- **TASK DETAILS**: Please return the records below exactly as they appear, leaving every picture out.

- **RECORDS SUPPLIED**:
Start of Block

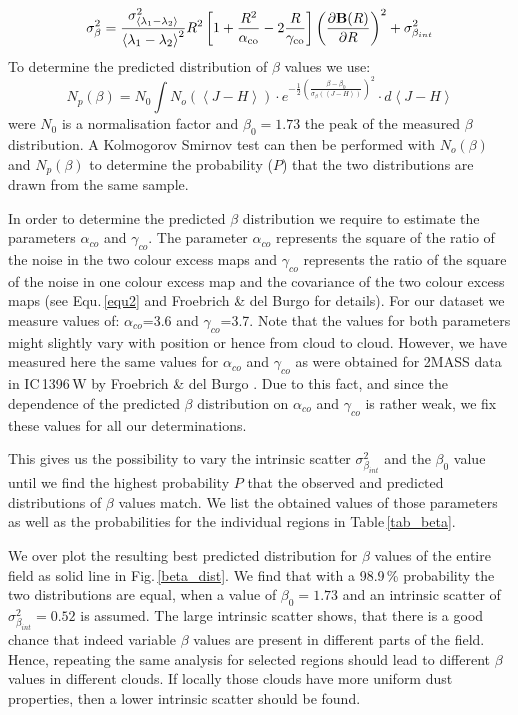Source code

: \documentclass[useAMS,usenatbib]{mn2e}
\begin{document}
\begin{equation}
\sigma^2_\beta = \frac{\sigma^2_{\left< \lambda_1 - \lambda_2 \right>}}{\left<
\lambda_1 - \lambda_2 \right>^2} R^2 \left[ 1 + \frac{R^2}{\alpha_{\rm co}} - 2
\frac{R}{\gamma_{\rm co}} \right] \left( \frac{\partial {\bf B}(R)}{\partial R}
\right)^2 + \sigma^2_{\beta_{int}}
\label{equ2}
\end{equation}
To determine the predicted distribution of $\beta$ values we use:
\begin{equation}
N_{p}(\beta) = N_0 \int N_{o}(\left< J-H \right>) \cdot e^{ - \frac{1}{2} \left(
\frac{\beta - \beta_0}{\sigma_\beta(\left< J-H \right>)} \right)^2} \cdot d
\left< J-H \right> 
\label{equ3}
\end{equation}
were $N_0$ is a normalisation factor and $\beta_0 = 1.73$ the peak of the
measured $\beta$ distribution. A Kolmogorov Smirnov test can then be performed
with $N_{o}(\beta)$ and $N_{p}(\beta)$ to determine the probability ($P$)
that the two distributions are drawn from the same sample.

In order to determine the predicted $\beta$ distribution we require to estimate
the parameters $\alpha_{co}$ and $\gamma_{co}$. The parameter $\alpha_{co}$
represents the square of the ratio of the noise in the two colour excess maps
and $\gamma_{co}$ represents the ratio of the square of the noise in one colour
excess map and the covariance of the two colour excess maps (see
Equ.\,\ref{equ2} and Froebrich \& del Burgo \cite{2006MNRAS.369.1901F} for
details). For our dataset we measure values of: $\alpha_{co}$=3.6 and
$\gamma_{co}$=3.7. Note that the values for both parameters might slightly vary
with position or hence from cloud to cloud. However, we have measured here the
same values for $\alpha_{co}$ and $\gamma_{co}$ as were obtained for 2MASS data
in IC\,1396\,W by Froebrich \& del Burgo \cite{2006MNRAS.369.1901F}. Due to this
fact, and since the dependence of the predicted $\beta$ distribution on
$\alpha_{co}$ and $\gamma_{co}$ is rather weak, we fix these values for all our
determinations.

This gives us the possibility to vary the intrinsic scatter
$\sigma^2_{\beta_{int}}$ and the $\beta_0$ value until we find the highest
probability $P$ that the observed and predicted distributions of $\beta$ values
match. We list the obtained values of those parameters as well as the
probabilities for the individual regions in Table\,\ref{tab_beta}.

We over plot the resulting best predicted distribution for $\beta$ values of the
entire field as solid line in Fig.\,\ref{beta_dist}. We find that with a
98.9\,\% probability the two distributions are equal, when a value of $\beta_0 =
1.73$ and an intrinsic scatter of $\sigma^2_{\beta_{int}} = 0.52$ is assumed.
The large intrinsic scatter shows, that there is a good chance that indeed
variable $\beta$ values are present in different parts of the field. Hence,
repeating the same analysis for selected regions should lead to different
$\beta$ values in different clouds. If locally those clouds have more uniform
dust properties, then a lower intrinsic scatter should be found.
\end{document}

End of Block

- **OUTPUT BELOW**:
Source code

: \documentclass[useAMS,usenatbib]{mn2e}
\begin{document}
\begin{equation}
\sigma^2_\beta = \frac{\sigma^2_{\left< \lambda_1 - \lambda_2 \right>}}{\left<
\lambda_1 - \lambda_2 \right>^2} R^2 \left[ 1 + \frac{R^2}{\alpha_{\rm co}} - 2
\frac{R}{\gamma_{\rm co}} \right] \left( \frac{\partial {\bf B}(R)}{\partial R}
\right)^2 + \sigma^2_{\beta_{int}}
\label{equ2}
\end{equation}
To determine the predicted distribution of $\beta$ values we use:
\begin{equation}
N_{p}(\beta) = N_0 \int N_{o}(\left< J-H \right>) \cdot e^{ - \frac{1}{2} \left(
\frac{\beta - \beta_0}{\sigma_\beta(\left< J-H \right>)} \right)^2} \cdot d
\left< J-H \right> 
\label{equ3}
\end{equation}
were $N_0$ is a normalisation factor and $\beta_0 = 1.73$ the peak of the
measured $\beta$ distribution. A Kolmogorov Smirnov test can then be performed
with $N_{o}(\beta)$ and $N_{p}(\beta)$ to determine the probability ($P$)
that the two distributions are drawn from the same sample.

In order to determine the predicted $\beta$ distribution we require to estimate
the parameters $\alpha_{co}$ and $\gamma_{co}$. The parameter $\alpha_{co}$
represents the square of the ratio of the noise in the two colour excess maps
and $\gamma_{co}$ represents the ratio of the square of the noise in one colour
excess map and the covariance of the two colour excess maps (see
Equ.\,\ref{equ2} and Froebrich \& del Burgo \cite{2006MNRAS.369.1901F} for
details). For our dataset we measure values of: $\alpha_{co}$=3.6 and
$\gamma_{co}$=3.7. Note that the values for both parameters might slightly vary
with position or hence from cloud to cloud. However, we have measured here the
same values for $\alpha_{co}$ and $\gamma_{co}$ as were obtained for 2MASS data
in IC\,1396\,W by Froebrich \& del Burgo \cite{2006MNRAS.369.1901F}. Due to this
fact, and since the dependence of the predicted $\beta$ distribution on
$\alpha_{co}$ and $\gamma_{co}$ is rather weak, we fix these values for all our
determinations.

This gives us the possibility to vary the intrinsic scatter
$\sigma^2_{\beta_{int}}$ and the $\beta_0$ value until we find the highest
probability $P$ that the observed and predicted distributions of $\beta$ values
match. We list the obtained values of those parameters as well as the
probabilities for the individual regions in Table\,\ref{tab_beta}.

We over plot the resulting best predicted distribution for $\beta$ values of the
entire field as solid line in Fig.\,\ref{beta_dist}. We find that with a
98.9\,\% probability the two distributions are equal, when a value of $\beta_0 =
1.73$ and an intrinsic scatter of $\sigma^2_{\beta_{int}} = 0.52$ is assumed.
The large intrinsic scatter shows, that there is a good chance that indeed
variable $\beta$ values are present in different parts of the field. Hence,
repeating the same analysis for selected regions should lead to different
$\beta$ values in different clouds. If locally those clouds have more uniform
dust properties, then a lower intrinsic scatter should be found.
\end{document}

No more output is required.